Anyway, that got me to thinking about my job (yours too), and how many of his suffer under incompetent bosses/leaders/managers/directors/supervisors. Now in professional sports, when someone is in charge of talent and they don't properly take advantage of it, they are swiflty escorted to the unemployment line. As far as my worldly travels have taken me, I have yet to see things operate that way in any of my lines of employment.

Work ecosystems are incredibly fragile. So, you better hope your boss is not fucking up, because if they are... YOU. ARE. FIRED. Yep, totally fired... and for a few reasons really, none of them better than the other. All of which will have your ass cruising Linkedin.com.


                                

Let's run through a few of them.

The Underwear Fire - I know it's got a funny name, but trust me, it's one of the most egregious. This one happens when you get fired so that someone else can cover their ass.

The Ahhyaw Fire - isn't as popular as the underwear fire but living in the here and now u do run into these from time to time. This one happens when your company loses it's contract, goes bankrupt, or just straight goes outta business, and when then that happens ahhhhyaw getting fired.

The Vacation Fire - is kinda funny until it happens to you. This one happens when you get fired on your day off. I don't know how it happened, but when it does - you'll very shortly find yourself hanging out with your childhood friend Smoky cuz it's Friday.. and you aint got shit else to do.

Ok, there's a dude sitting next to me... Gotta be about 26-27 years old... And he is straight up sucking his thumb! And rubbing his ear.. I'm trying not to stare but this is just fucking strange... I mean, this is a grown ass man in baby mode over here. I feel like I'm getting pranked, this can't be real life... And why is he looking at me? Anyways.. What was I saying? Oh yea...

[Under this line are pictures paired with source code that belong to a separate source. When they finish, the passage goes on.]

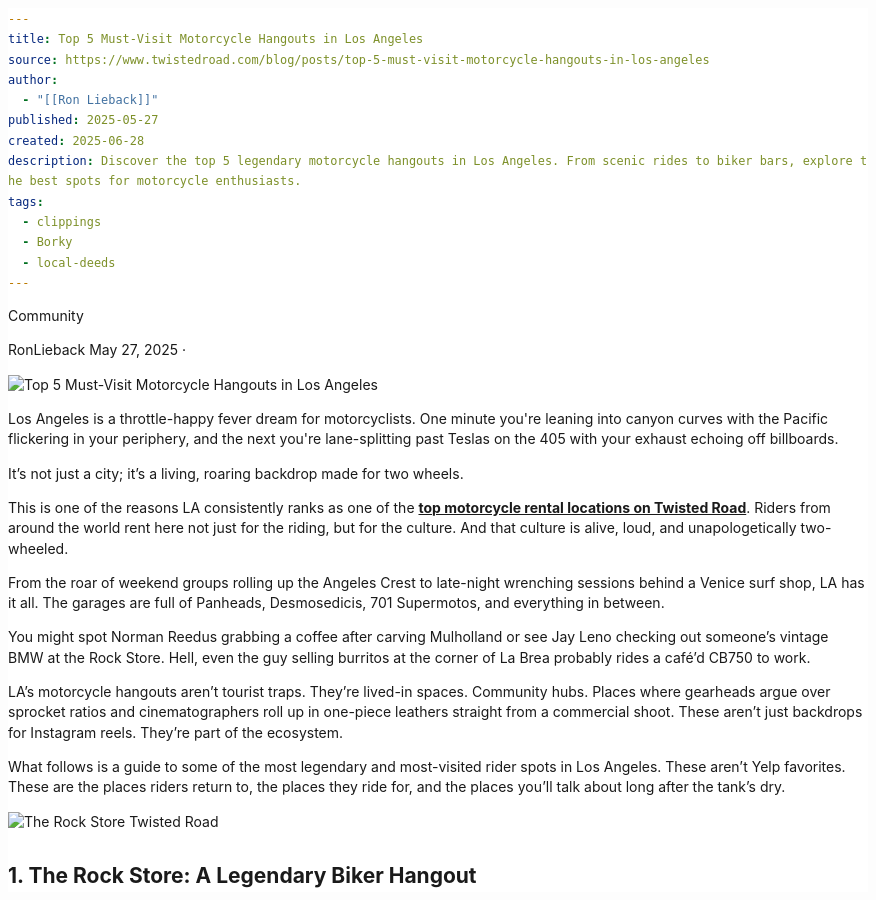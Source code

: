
 ```yaml
---
title: Top 5 Must-Visit Motorcycle Hangouts in Los Angeles
source: https://www.twistedroad.com/blog/posts/top-5-must-visit-motorcycle-hangouts-in-los-angeles
author:
  - "[[Ron Lieback]]"
published: 2025-05-27
created: 2025-06-28
description: Discover the top 5 legendary motorcycle hangouts in Los Angeles. From scenic rides to biker bars, explore the best spots for motorcycle enthusiasts.
tags:
  - clippings
  - Borky
  - local-deeds
---
```

Community

RonLieback May 27, 2025 ·

![Top 5 Must-Visit Motorcycle Hangouts in Los Angeles](https://res.cloudinary.com/twisted-road/image/fetch/c_fill,f_jpg,g_center,h_630,q_80,w_1200/https://cdn.buttercms.com/2B3mCcn4Twqu1YfselcV)

Los Angeles is a throttle-happy fever dream for motorcyclists. One minute you're leaning into canyon curves with the Pacific flickering in your periphery, and the next you're lane-splitting past Teslas on the 405 with your exhaust echoing off billboards.

It’s not just a city; it’s a living, roaring backdrop made for two wheels.

This is one of the reasons LA consistently ranks as one of the **[top motorcycle rental locations on Twisted Road](https://www.twistedroad.com/locations/los-angeles)**. Riders from around the world rent here not just for the riding, but for the culture. And that culture is alive, loud, and unapologetically two-wheeled.

From the roar of weekend groups rolling up the Angeles Crest to late-night wrenching sessions behind a Venice surf shop, LA has it all. The garages are full of Panheads, Desmosedicis, 701 Supermotos, and everything in between.

You might spot Norman Reedus grabbing a coffee after carving Mulholland or see Jay Leno checking out someone’s vintage BMW at the Rock Store. Hell, even the guy selling burritos at the corner of La Brea probably rides a café’d CB750 to work.

LA’s motorcycle hangouts aren’t tourist traps. They’re lived-in spaces. Community hubs. Places where gearheads argue over sprocket ratios and cinematographers roll up in one-piece leathers straight from a commercial shoot. These aren’t just backdrops for Instagram reels. They’re part of the ecosystem.

What follows is a guide to some of the most legendary and most-visited rider spots in Los Angeles. These aren’t Yelp favorites. These are the places riders return to, the places they ride for, and the places you’ll talk about long after the tank’s dry.

![The Rock Store Twisted Road](https://cdn.buttercms.com/2B3mCcn4Twqu1YfselcV)

## 1\. The Rock Store: A Legendary Biker Hangout
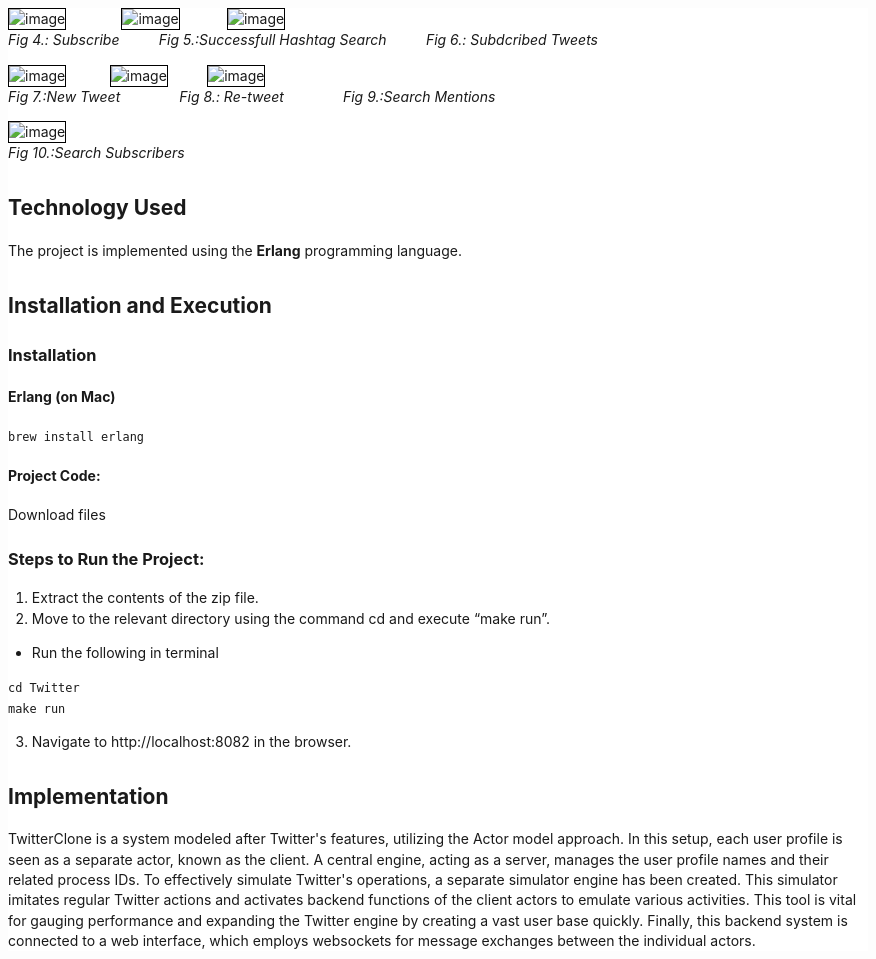 <p><img width="192" alt="image" src="https://github.com/Namita-Namita/DOSP_Twitter_clone/assets/31967922/95556c5c-7dc7-42d9-9e27-a324da59ce59" style="border:1px solid black">
&nbsp;&nbsp; &nbsp; &nbsp;&nbsp; &nbsp;&nbsp; &nbsp; <img width="178" alt="image" src="https://github.com/Namita-Namita/DOSP_Twitter_clone/assets/31967922/7d2115cc-6b34-4384-a056-f99863b6266c" style="border:1px solid black"> &nbsp; &nbsp; &nbsp; &nbsp;&nbsp; &nbsp;
<img width="193" alt="image" src="https://github.com/Namita-Namita/DOSP_Twitter_clone/assets/31967922/d71030ab-e3f0-4b59-bb64-bac4775859a8" style="border:1px solid black">
<br><em>Fig 4.: Subscribe</em>&nbsp; &nbsp;&nbsp; &nbsp;&nbsp; &nbsp;
<em>Fig 5.:Successfull Hashtag Search</em>
 &nbsp; &nbsp;&nbsp; &nbsp;&nbsp; &nbsp;<em>Fig 6.: Subdcribed Tweets</em>&nbsp;&nbsp; &nbsp; &nbsp;&nbsp; &nbsp;&nbsp;</p>

<p><img width="175" alt="image" src="https://github.com/Namita-Namita/DOSP_Twitter_clone/assets/31967922/182f7288-7d32-479e-b9f8-9c024bbdcdfa" style="border:1px solid black">&nbsp; &nbsp; &nbsp; &nbsp;&nbsp; &nbsp;
<img width="188" alt="image" src="https://github.com/Namita-Namita/DOSP_Twitter_clone/assets/31967922/94033d26-4fae-4e6c-9954-31691596330a" style="border:1px solid black">&nbsp; &nbsp; &nbsp; &nbsp;&nbsp; &nbsp;<img width="189" alt="image" src="https://github.com/Namita-Namita/DOSP_Twitter_clone/assets/31967922/cb1e2167-e3dd-42d5-ad29-997fec639d87" style="border:1px solid black"> &nbsp; &nbsp; &nbsp; &nbsp;&nbsp; &nbsp;
<br><em>Fig 7.:New Tweet</em>&nbsp;&nbsp; &nbsp; &nbsp;&nbsp; &nbsp;&nbsp; &nbsp; &nbsp;&nbsp;<em>Fig 8.: Re-tweet</em>&nbsp;&nbsp; &nbsp; &nbsp;&nbsp; &nbsp;&nbsp; &nbsp; &nbsp;&nbsp;<em>Fig 9.:Search Mentions</em></p>
<p> <img width="181" alt="image" src="https://github.com/Namita-Namita/DOSP_Twitter_clone/assets/31967922/a8e23567-ab84-4da0-8a96-5752e0e3d1fb" style="border:1px solid black">&nbsp; &nbsp;&nbsp; &nbsp;&nbsp; &nbsp;</br><em>Fig 10.:Search Subscribers</em></p>


## Technology Used

The project is implemented using the **Erlang** programming language.

## Installation and Execution

### Installation

#### Erlang (on Mac)

```shell
brew install erlang
```

#### Project Code: 

Download files


### Steps to Run the Project:
1. Extract the contents of the zip file.
2. Move to the relevant directory using the command cd and execute “make run”.
- Run the following in terminal
```
cd Twitter
make run
```
3. Navigate to http://localhost:8082 in the browser.

## Implementation
TwitterClone is a system modeled after Twitter's features, utilizing the Actor model approach. In this setup, each user profile is seen as a separate actor, known as the client. A central engine, acting as a server, manages the user profile names and their related process IDs. To effectively simulate Twitter's operations, a separate simulator engine has been created. This simulator imitates regular Twitter actions and activates backend functions of the client actors to emulate various activities. This tool is vital for gauging performance and expanding the Twitter engine by creating a vast user base quickly. Finally, this backend system is connected to a web interface, which employs websockets for message exchanges between the individual actors.
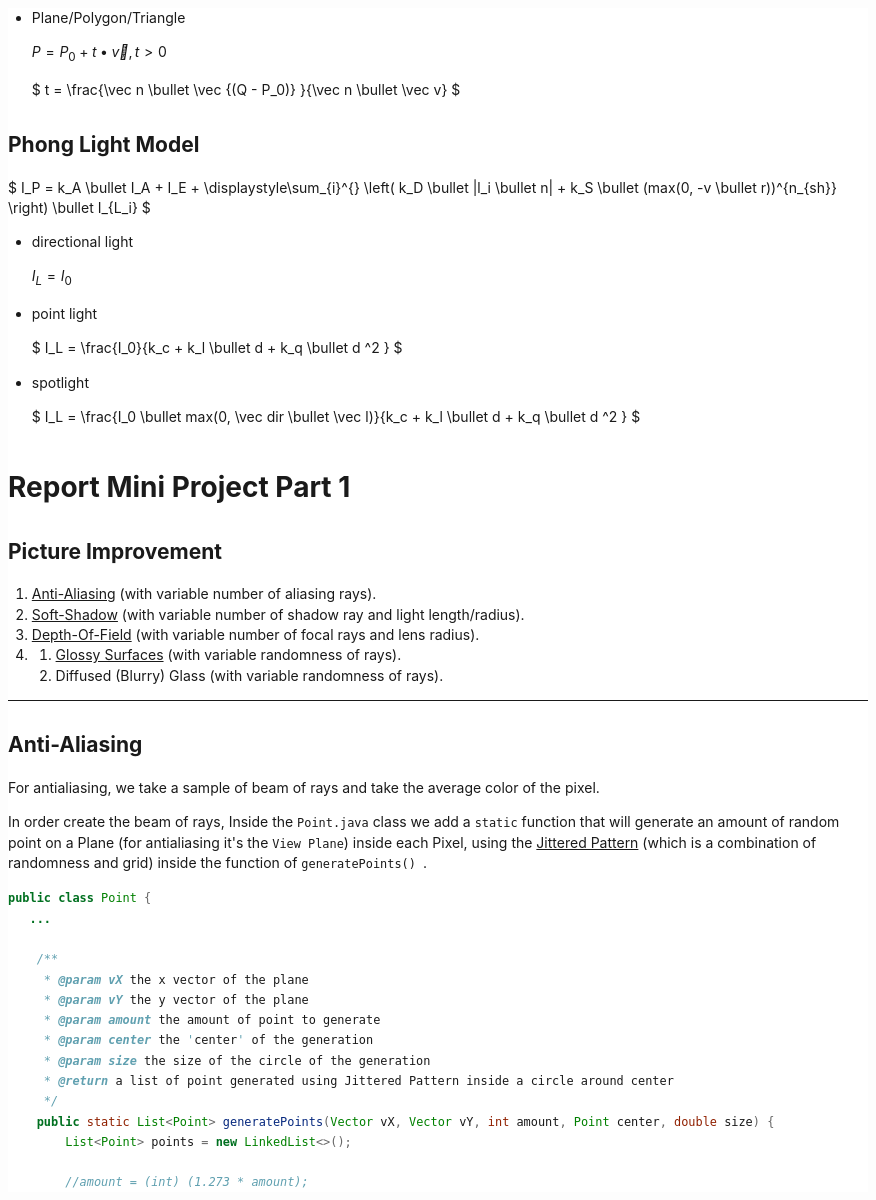 - Plane/Polygon/Triangle
  
   $` P = P_0 + t \bullet \vec v,   t > 0  `$

  $` t = \frac{\vec n \bullet \vec {(Q - P_0)} }{\vec n \bullet \vec v} `$

Phong Light Model
---

$` I_P = k_A \bullet I_A + I_E + \displaystyle\sum_{i}^{} \left( k_D \bullet |l_i \bullet n| + k_S \bullet (max(0, -v \bullet r))^{n_{sh}}  \right) \bullet I_{L_i}  `$

- directional light
  
  $` I_L = I_0 `$
  
- point light

   $` I_L = \frac{I_0}{k_c + k_l \bullet d + k_q \bullet d ^2 } `$
  
- spotlight

   $` I_L = \frac{I_0 \bullet max(0, \vec dir \bullet \vec l)}{k_c + k_l \bullet d + k_q \bullet d ^2 } `$

# Report Mini Project Part 1

## Picture Improvement

1. [Anti-Aliasing](https://en.wikipedia.org/wiki/Anti-aliasing) (with variable number of aliasing rays).
2. [Soft-Shadow](https://en.wikipedia.org/wiki/Shadow_mapping) (with variable number of shadow ray and light length/radius).
3. [Depth-Of-Field](https://en.wikipedia.org/wiki/Depth_of_field) (with variable number of focal rays and lens radius).
4. 1.  [Glossy Surfaces](https://en.wikipedia.org/wiki/Gloss_(optics)) (with variable randomness of rays).
   2. Diffused (Blurry) Glass (with variable randomness of rays).

---

## Anti-Aliasing

For antialiasing, we take a sample of beam of rays and take the average color of the pixel.

In order create the beam of rays, Inside the `Point.java` class we add a `static` function that will generate an amount of random point on a Plane (for antialiasing it's the `View Plane`)
inside each Pixel, using the [Jittered Pattern](https://en.wikipedia.org/wiki/Jitter) (which is a combination of randomness and grid)
inside the function of ```generatePoints() ```.

```java
public class Point {
   ...

    /**
     * @param vX the x vector of the plane
     * @param vY the y vector of the plane
     * @param amount the amount of point to generate
     * @param center the 'center' of the generation
     * @param size the size of the circle of the generation
     * @return a list of point generated using Jittered Pattern inside a circle around center
     */
    public static List<Point> generatePoints(Vector vX, Vector vY, int amount, Point center, double size) {
        List<Point> points = new LinkedList<>();

        //amount = (int) (1.273 * amount);
```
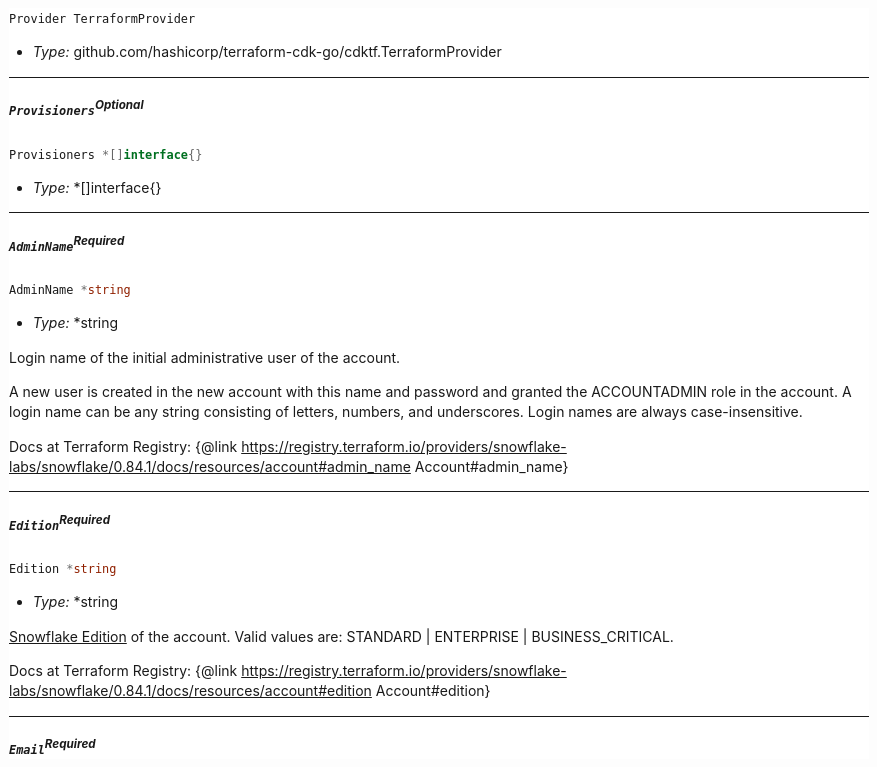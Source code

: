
 ```go
Provider TerraformProvider
```

- *Type:* github.com/hashicorp/terraform-cdk-go/cdktf.TerraformProvider

---

##### `Provisioners`<sup>Optional</sup> <a name="Provisioners" id="@cdktf/provider-snowflake.account.AccountConfig.property.provisioners"></a>

```go
Provisioners *[]interface{}
```

- *Type:* *[]interface{}

---

##### `AdminName`<sup>Required</sup> <a name="AdminName" id="@cdktf/provider-snowflake.account.AccountConfig.property.adminName"></a>

```go
AdminName *string
```

- *Type:* *string

Login name of the initial administrative user of the account.

A new user is created in the new account with this name and password and granted the ACCOUNTADMIN role in the account. A login name can be any string consisting of letters, numbers, and underscores. Login names are always case-insensitive.

Docs at Terraform Registry: {@link https://registry.terraform.io/providers/snowflake-labs/snowflake/0.84.1/docs/resources/account#admin_name Account#admin_name}

---

##### `Edition`<sup>Required</sup> <a name="Edition" id="@cdktf/provider-snowflake.account.AccountConfig.property.edition"></a>

```go
Edition *string
```

- *Type:* *string

[Snowflake Edition](https://docs.snowflake.com/en/user-guide/intro-editions.html) of the account. Valid values are: STANDARD | ENTERPRISE | BUSINESS_CRITICAL.

Docs at Terraform Registry: {@link https://registry.terraform.io/providers/snowflake-labs/snowflake/0.84.1/docs/resources/account#edition Account#edition}

---

##### `Email`<sup>Required</sup> <a name="Email" id="@cdktf/provider-snowflake.account.AccountConfig.property.email"></a>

The "But I Thought You Liked Me" Fire - yup. In the workplace, you better make good and damn sure somebody likes you before you start flirting. Cuz all it takes is one unwanted lingering shoulder rub or titty graze (the thing you ladies do where you pretend like we don't know you're rubbing your tits all over somebody's arm when you're showing them something - yall aint slick) and your ass will be on the streets faster than Aladdin and Abu.




                                                   R.I.P. Bob's Career

Also, stop walking around the office with your got damn shoes off. I don't know if that's a fireable offense but it should be. Aint NOBODY trying to see those corn muffin toes of yours.

Ok, I'm done ranting for now. I wish y'all success in all your professional endeavors. Thanks for reading the dopest blog...

-Excelsior!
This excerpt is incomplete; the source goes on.